┌──

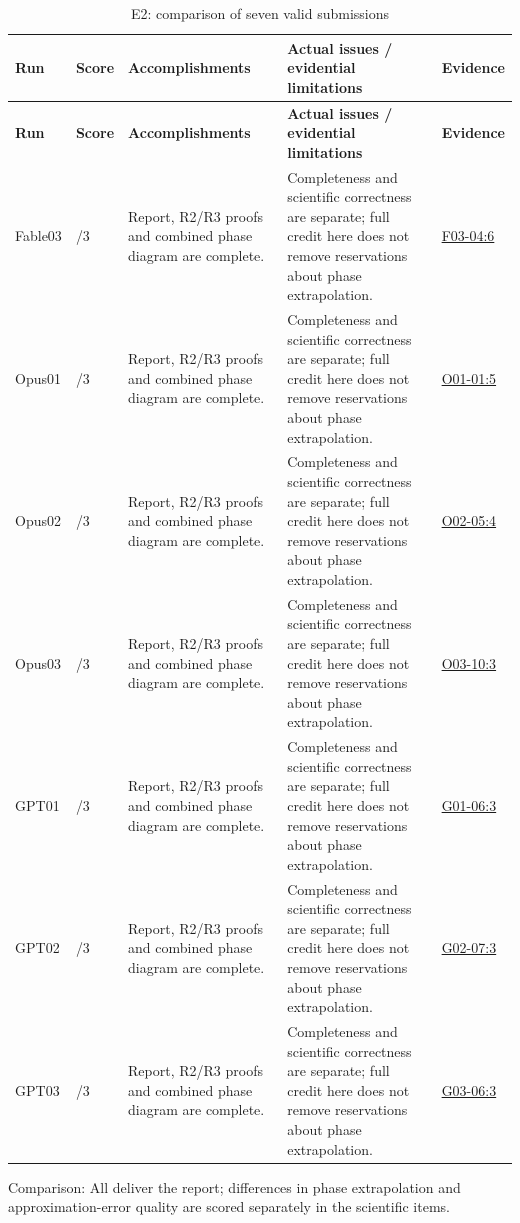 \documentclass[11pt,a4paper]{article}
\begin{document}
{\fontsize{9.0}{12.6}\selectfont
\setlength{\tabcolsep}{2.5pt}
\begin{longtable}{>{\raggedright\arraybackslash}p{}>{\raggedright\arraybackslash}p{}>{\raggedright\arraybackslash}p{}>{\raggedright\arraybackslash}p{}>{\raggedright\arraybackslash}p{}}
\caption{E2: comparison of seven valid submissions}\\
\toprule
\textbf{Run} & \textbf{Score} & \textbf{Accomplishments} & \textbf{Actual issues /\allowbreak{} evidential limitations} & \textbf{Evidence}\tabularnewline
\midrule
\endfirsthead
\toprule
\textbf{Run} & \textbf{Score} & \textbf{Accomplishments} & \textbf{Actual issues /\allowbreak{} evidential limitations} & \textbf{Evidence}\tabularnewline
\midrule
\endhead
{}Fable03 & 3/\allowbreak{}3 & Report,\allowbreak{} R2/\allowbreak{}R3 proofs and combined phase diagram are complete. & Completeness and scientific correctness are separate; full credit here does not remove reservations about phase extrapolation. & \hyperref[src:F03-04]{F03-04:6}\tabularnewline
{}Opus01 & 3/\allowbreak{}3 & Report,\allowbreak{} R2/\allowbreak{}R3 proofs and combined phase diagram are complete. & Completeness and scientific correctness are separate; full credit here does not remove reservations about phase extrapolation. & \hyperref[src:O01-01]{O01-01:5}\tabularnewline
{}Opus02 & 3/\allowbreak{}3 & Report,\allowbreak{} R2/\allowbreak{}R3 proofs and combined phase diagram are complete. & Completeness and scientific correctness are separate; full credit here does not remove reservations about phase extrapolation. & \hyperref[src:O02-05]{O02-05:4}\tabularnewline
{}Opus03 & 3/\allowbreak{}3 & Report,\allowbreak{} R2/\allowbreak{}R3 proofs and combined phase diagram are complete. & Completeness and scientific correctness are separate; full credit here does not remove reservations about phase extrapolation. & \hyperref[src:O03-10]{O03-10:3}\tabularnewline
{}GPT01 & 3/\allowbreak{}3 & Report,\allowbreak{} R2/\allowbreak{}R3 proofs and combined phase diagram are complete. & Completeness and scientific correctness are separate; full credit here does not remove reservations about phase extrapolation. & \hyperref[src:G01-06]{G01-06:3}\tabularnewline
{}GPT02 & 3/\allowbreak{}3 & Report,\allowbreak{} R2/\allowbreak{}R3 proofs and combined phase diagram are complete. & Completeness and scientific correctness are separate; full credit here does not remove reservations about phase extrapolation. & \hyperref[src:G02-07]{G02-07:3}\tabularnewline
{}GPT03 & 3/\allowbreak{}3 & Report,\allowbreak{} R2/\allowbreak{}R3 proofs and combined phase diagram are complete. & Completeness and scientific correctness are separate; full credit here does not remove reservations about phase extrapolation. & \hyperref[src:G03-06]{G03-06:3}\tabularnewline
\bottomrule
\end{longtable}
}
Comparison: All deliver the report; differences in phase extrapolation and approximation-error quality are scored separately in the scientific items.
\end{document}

└──
┌──

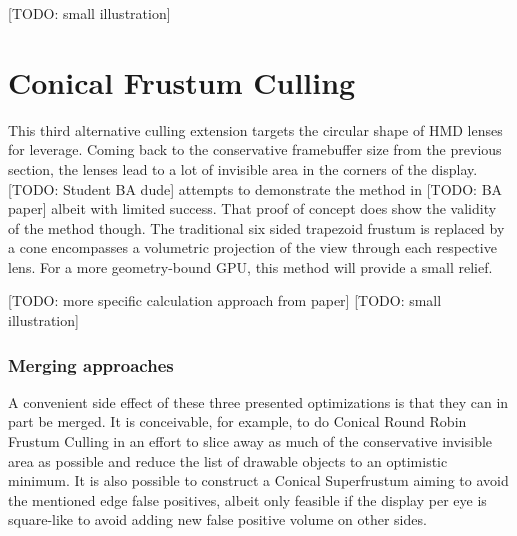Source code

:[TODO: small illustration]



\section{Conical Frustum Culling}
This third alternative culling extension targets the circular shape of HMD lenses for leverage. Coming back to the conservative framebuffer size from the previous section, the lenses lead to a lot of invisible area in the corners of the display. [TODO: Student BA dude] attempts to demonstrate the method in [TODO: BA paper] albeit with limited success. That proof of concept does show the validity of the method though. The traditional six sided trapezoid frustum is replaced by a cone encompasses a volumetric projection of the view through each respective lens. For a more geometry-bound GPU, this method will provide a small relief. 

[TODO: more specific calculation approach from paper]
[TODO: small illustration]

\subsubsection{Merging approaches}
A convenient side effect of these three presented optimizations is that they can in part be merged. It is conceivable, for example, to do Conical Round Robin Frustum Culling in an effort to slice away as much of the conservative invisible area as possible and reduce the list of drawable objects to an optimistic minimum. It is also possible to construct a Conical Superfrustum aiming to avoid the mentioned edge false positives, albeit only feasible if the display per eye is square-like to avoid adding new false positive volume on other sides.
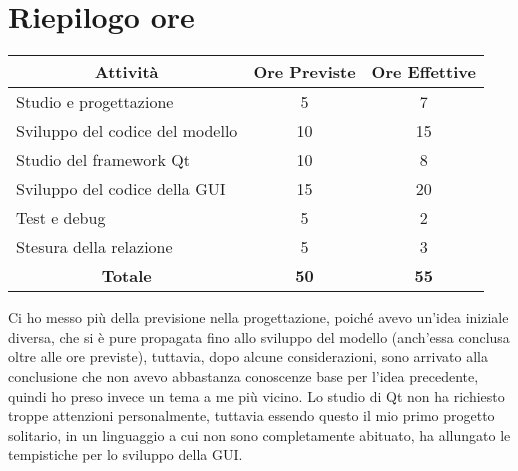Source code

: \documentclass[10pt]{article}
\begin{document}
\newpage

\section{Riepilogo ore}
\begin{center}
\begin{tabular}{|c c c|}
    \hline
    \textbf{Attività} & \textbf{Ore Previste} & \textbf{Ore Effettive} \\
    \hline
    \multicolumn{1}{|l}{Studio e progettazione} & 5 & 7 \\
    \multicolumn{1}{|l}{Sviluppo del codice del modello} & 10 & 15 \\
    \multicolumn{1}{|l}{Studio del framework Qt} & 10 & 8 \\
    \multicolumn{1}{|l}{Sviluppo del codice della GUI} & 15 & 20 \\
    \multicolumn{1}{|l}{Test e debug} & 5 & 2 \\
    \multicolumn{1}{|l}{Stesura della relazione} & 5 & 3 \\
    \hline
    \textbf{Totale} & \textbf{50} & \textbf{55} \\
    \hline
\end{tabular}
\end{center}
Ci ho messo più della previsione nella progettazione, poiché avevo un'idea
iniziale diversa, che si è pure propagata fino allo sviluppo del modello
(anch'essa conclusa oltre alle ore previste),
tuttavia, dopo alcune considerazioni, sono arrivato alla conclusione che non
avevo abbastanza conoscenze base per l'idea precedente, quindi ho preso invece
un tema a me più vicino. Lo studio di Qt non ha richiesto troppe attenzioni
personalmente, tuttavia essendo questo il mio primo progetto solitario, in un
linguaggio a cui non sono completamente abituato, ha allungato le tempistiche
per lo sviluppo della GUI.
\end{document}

└──

• Your objective: Note each line of the material holding "tuttavia" and copy it out.

• Written response:
tuttavia, dopo alcune considerazioni, sono arrivato alla conclusione che non
personalmente, tuttavia essendo questo il mio primo progetto solitario, in un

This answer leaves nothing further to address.